━━━━━ DATASET EXCERPTS ━━━━━

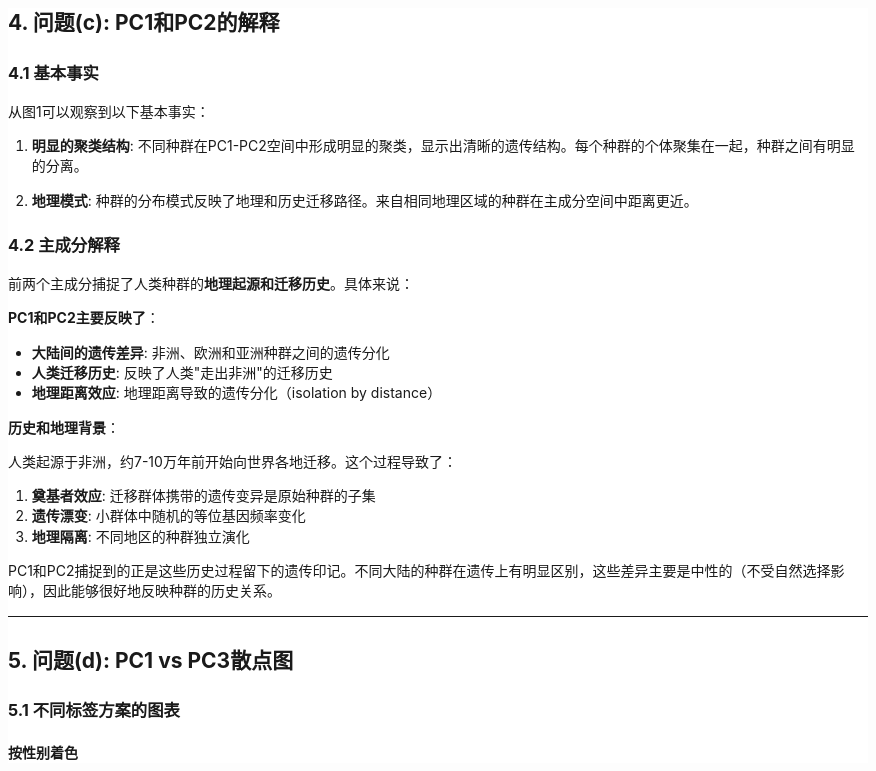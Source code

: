 
## 4. 问题(c): PC1和PC2的解释

### 4.1 基本事实

从图1可以观察到以下基本事实：

1. **明显的聚类结构**: 不同种群在PC1-PC2空间中形成明显的聚类，显示出清晰的遗传结构。每个种群的个体聚集在一起，种群之间有明显的分离。

2. **地理模式**: 种群的分布模式反映了地理和历史迁移路径。来自相同地理区域的种群在主成分空间中距离更近。

### 4.2 主成分解释

前两个主成分捕捉了人类种群的**地理起源和迁移历史**。具体来说：

**PC1和PC2主要反映了**：
- **大陆间的遗传差异**: 非洲、欧洲和亚洲种群之间的遗传分化
- **人类迁移历史**: 反映了人类"走出非洲"的迁移历史
- **地理距离效应**: 地理距离导致的遗传分化（isolation by distance）

**历史和地理背景**：

人类起源于非洲，约7-10万年前开始向世界各地迁移。这个过程导致了：
1. **奠基者效应**: 迁移群体携带的遗传变异是原始种群的子集
2. **遗传漂变**: 小群体中随机的等位基因频率变化
3. **地理隔离**: 不同地区的种群独立演化

PC1和PC2捕捉到的正是这些历史过程留下的遗传印记。不同大陆的种群在遗传上有明显区别，这些差异主要是中性的（不受自然选择影响），因此能够很好地反映种群的历史关系。

---

## 5. 问题(d): PC1 vs PC3散点图

### 5.1 不同标签方案的图表

#### 按性别着色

━━━━━

WORK TO BE COMPLETED:
Could the entries above be returned verbatim, with no pictures included?

ANSWER TO THIS PROBLEM:
Source code

: 
## 4. 问题(c): PC1和PC2的解释

### 4.1 基本事实

从图1可以观察到以下基本事实：

1. **明显的聚类结构**: 不同种群在PC1-PC2空间中形成明显的聚类，显示出清晰的遗传结构。每个种群的个体聚集在一起，种群之间有明显的分离。

2. **地理模式**: 种群的分布模式反映了地理和历史迁移路径。来自相同地理区域的种群在主成分空间中距离更近。

### 4.2 主成分解释

前两个主成分捕捉了人类种群的**地理起源和迁移历史**。具体来说：

**PC1和PC2主要反映了**：
- **大陆间的遗传差异**: 非洲、欧洲和亚洲种群之间的遗传分化
- **人类迁移历史**: 反映了人类"走出非洲"的迁移历史
- **地理距离效应**: 地理距离导致的遗传分化（isolation by distance）

**历史和地理背景**：

人类起源于非洲，约7-10万年前开始向世界各地迁移。这个过程导致了：
1. **奠基者效应**: 迁移群体携带的遗传变异是原始种群的子集
2. **遗传漂变**: 小群体中随机的等位基因频率变化
3. **地理隔离**: 不同地区的种群独立演化

PC1和PC2捕捉到的正是这些历史过程留下的遗传印记。不同大陆的种群在遗传上有明显区别，这些差异主要是中性的（不受自然选择影响），因此能够很好地反映种群的历史关系。

---

## 5. 问题(d): PC1 vs PC3散点图

### 5.1 不同标签方案的图表

#### 按性别着色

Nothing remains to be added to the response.